Reputation: 107
I have an input text file from which I have to count sum of characters, sum of lines, and sum of each word.
So far I have been able to get the count of characters, lines and words. I also converted the text to all lower case so I don't get 2 different counts for same word where one is in lower case and the other is in upper case.
Now looking at the output I realized that, the count of words is not as clean. I have been struggling to output clean data where it does not count any special characters, and also when counting words not to include a period or a comma at the end of it.
Ex. if the text file contains the line: "Hello, I am Bob.

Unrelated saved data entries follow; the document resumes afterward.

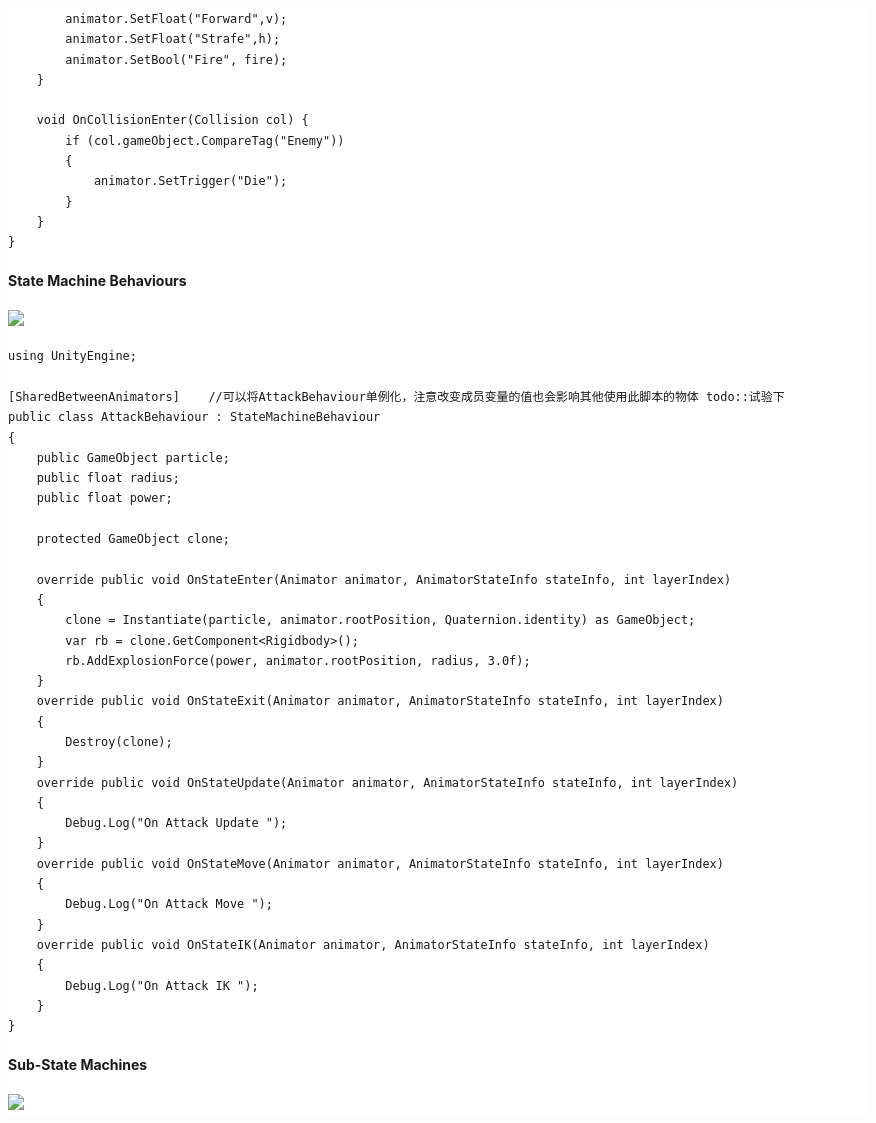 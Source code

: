             animator.SetFloat("Forward",v);
            animator.SetFloat("Strafe",h);
            animator.SetBool("Fire", fire);
        }

        void OnCollisionEnter(Collision col) {
            if (col.gameObject.CompareTag("Enemy"))
            {
                animator.SetTrigger("Die");
            }
        }
    }


#### State Machine Behaviours ####
![](http://docs.unity3d.com/uploads/Main/StateMachineBehaviourAttached.png)

    using UnityEngine;

    [SharedBetweenAnimators]    //可以将AttackBehaviour单例化，注意改变成员变量的值也会影响其他使用此脚本的物体 todo::试验下
    public class AttackBehaviour : StateMachineBehaviour
    {
        public GameObject particle;
        public float radius;
        public float power;
        
        protected GameObject clone;
        
        override public void OnStateEnter(Animator animator, AnimatorStateInfo stateInfo, int layerIndex)
        {
            clone = Instantiate(particle, animator.rootPosition, Quaternion.identity) as GameObject;
            var rb = clone.GetComponent<Rigidbody>();
            rb.AddExplosionForce(power, animator.rootPosition, radius, 3.0f);
        }
        override public void OnStateExit(Animator animator, AnimatorStateInfo stateInfo, int layerIndex)
        {
            Destroy(clone);
        }
        override public void OnStateUpdate(Animator animator, AnimatorStateInfo stateInfo, int layerIndex)
        {
            Debug.Log("On Attack Update ");
        }
        override public void OnStateMove(Animator animator, AnimatorStateInfo stateInfo, int layerIndex)
        {
            Debug.Log("On Attack Move ");
        }
        override public void OnStateIK(Animator animator, AnimatorStateInfo stateInfo, int layerIndex)
        {
            Debug.Log("On Attack IK ");
        }
    }


#### Sub-State Machines ####
![](http://docs.unity3d.com/uploads/Main/MecanimSelectSubState.png)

Hello to Bob *"
it should output:
2 Hello
2 Bob
1 I
1 am
1 to
Instead my code outputs
1 Hello,
1 Hello
1 Bob.
1 Bob
1 I
1 am
1 to
1 *
Below is the code I have as of now.
# Open the input file
fname = open('2013_honda_accord.txt', 'r').read()
# COUNT CHARACTERS
num_chars = len(fname)
# COUNT LINES
num_lines = fname.count('\n')
#COUNT WORDS
fname = fname.lower() # convert the text to lower first
words = fname.split()
d = {}
for w in words:
# if the word is repeated - start count
if w in d:
d[w] += 1
# if the word is only used once then give it a count of 1
else:
d[w] = 1
# Add the sum of all the repeated words
num_words = sum(d[w] for w in d)
lst = [(d[w], w) for w in d]
# sort the list of words in alpha for the same count
lst.sort()
# list word count from greatest to lowest (will also show the sort in reserve order Z-A)
lst.reverse()
# output the total number of characters
print('Your input file has characters = ' + str(num_chars))
# output the total number of lines
print('Your input file has num_lines = ' + str(num_lines))
# output the total number of words
print('Your input file has num_words = ' + str(num_words))
print('\n The 30 most frequent words are \n')
# print the number of words as a count from the text file with the sum of each word used within the text
i = 1
for count, word in lst[:10000]:
print('%2s. %4s %s' % (i, count, word))
i += 1
Thanks
Upvotes: 0
Views: 237
Reputation: 66
Try replacing
words = fname.split()
With
get_alphabetical_characters = lambda word: "".join([char if char in 'abcdefghijklmnopqrstuvwxyz' else '' for char in word])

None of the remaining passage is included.